Why Matteo Renzi Is Sinking Italy’s Government Even as the Pandemic Rages
Matteo Renzi's move to split Italy's center-left government is a distraction from its COVID-19 response — and could even force Italians back to the polls. But what's really at stake is the shape of its post-crisis recovery, as neoliberal technocrats again threaten to return to office.

Matteo Renzi, former Prime Minister of Italy, speaks in Arlington, Virginia, 2018. (Leigh Vogel / Getty Images for RFK Human Rights )
If it weren’t for the pandemic, Giuseppe Conte’s government might not have lasted even this long. Last February, neoliberal centrist Matteo Renzi threatened to split the ruling center-left coalition, only to fall back in line. But even as COVID-19 again rages through Italy, Renzi is today pulling out his Italia Viva party’s ministers — and pushing the government toward collapse.

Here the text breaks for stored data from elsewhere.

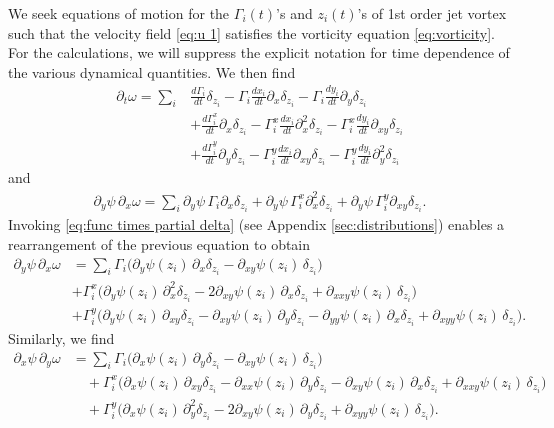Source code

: \documentclass[12pt]{amsart}
\theoremstyle{remark}
\begin{document}
We seek equations of motion for the $\Gamma_i(t)$'s and $z_i(t)$'s of 1st order jet vortex
such that the velocity field \eqref{eq:u 1} satisfies the vorticity equation \eqref{eq:vorticity}.
For the calculations, we will suppress the explicit notation for time dependence of the various dynamical quantities.
We then find
\begin{align*}
  \partial_t \omega = \sum_{i} & \frac{d \Gamma_i}{dt} \delta_{z_i} 
  - \Gamma_i \frac{dx_i}{dt} \partial_x \delta_{z_i}
  - \Gamma_i \frac{dy_i}{dt} \partial_y \delta_{z_i} \\
  &+\frac{d \Gamma_i^x}{dt} \partial_x\delta_{z_i} 
  - \Gamma_i^x \frac{dx_i}{dt} \partial_x^2 \delta_{z_i}
  - \Gamma_i^x \frac{dy_i}{dt} \partial_{xy} \delta_{z_i} \\
  &+\frac{d \Gamma_i^y}{dt} \partial_y \delta_{z_i} 
  - \Gamma_i^y \frac{dx_i}{dt} \partial_{xy} \delta_{z_i}
  - \Gamma_i^y \frac{dy_i}{dt} \partial_y^2 \delta_{z_i}
\end{align*}
and
\begin{align*}
  \partial_y \psi \, \partial_x \omega = \sum_{i} \partial_y \psi \, \Gamma_i \partial_x \delta_{z_i}
  + \partial_y \psi \, \Gamma_i^x \partial_x^2 \delta_{z_i} 
  + \partial_y \psi \, \Gamma_i^y \partial_{xy} \delta_{z_i}.
\end{align*}
Invoking \eqref{eq:func times partial delta} (see Appendix
\ref{sec:distributions}) enables a rearrangement of the previous equation to
obtain
\begin{align*}
  \partial_y \psi \, \partial_x \omega &= \sum_{i} \Gamma_i \Big( \partial_y \psi (z_i) \, \partial_x \delta_{z_i} - \partial_{xy} \psi (z_i) \, \delta_{z_i} \Big) \\
   &+\Gamma_i^x \Big( \partial_y \psi(z_i)\, \partial_x^2 \delta_{z_i} 
   - 2\partial_{xy}\psi(z_i) \, \partial_x \delta_{z_i}
   + \partial_{xxy} \psi(z_i)\, \delta_{z_i} \Big) \\
   &+\Gamma_i^y \Big( \partial_y\psi(z_i)\, \partial_{xy} \delta_{z_i} 
   - \partial_{xy} \psi(z_i)\, \partial_y \delta_{z_i} 
   - \partial_{yy}\psi (z_i)\, \partial_x \delta_{z_i} 
   + \partial_{xyy} \psi(z_i)\, \delta_{z_i}\Big).
\end{align*}
Similarly, we find
\begin{align*}
    \partial_x \psi \, \partial_y \omega &= \sum_{i} \Gamma_i \Big( \partial_x \psi (z_i) \, \partial_y \delta_{z_i} - \partial_{xy}\psi(z_i)\, \delta_{z_i} \Big) \\
   &\quad + \Gamma_i^x \Big( \partial_x\psi(z_i) \,\partial_{xy} \delta_{z_i} 
   - \partial_{xx}\psi (z_i)\, \partial_y \delta_{z_i}
   - \partial_{xy} \psi(z_i)\, \partial_x \delta_{z_i}
   + \partial_{xxy} \psi(z_i)\, \delta_{z_i} \Big) \\
   &\quad + \Gamma_i^y \Big( \partial_x \psi(z_i) \,\partial_{y}^2 \delta_{z_i} 
   - 2\partial_{xy} \psi(z_i) \,\partial_y \delta_{z_i} 
   + \partial_{xyy} \psi(z_i) \, \delta_{z_i} \Big).
\end{align*}
\end{document}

Prime Minister Conte has confronted several major crises in his short career. In June 2018 the law professor became figurehead of a coalition uniting the eclectic Five Star Movement (M5S) and Matteo Salvini’s hard-right Lega. When Salvini quit in summer 2019 in a failed bid to force elections, M5S made an opposite deal with the center-left parties, and Conte stayed on as premier.
Conte is not a party member and was an obscure figure upon his initial appointment. But both his ability to form a new coalition two summers ago, and his initial response to the pandemic, have raised his standing. Though he has no parliamentary base of his own, Conte has become an icon for many on the soft left, and even identified as a future M5S leader.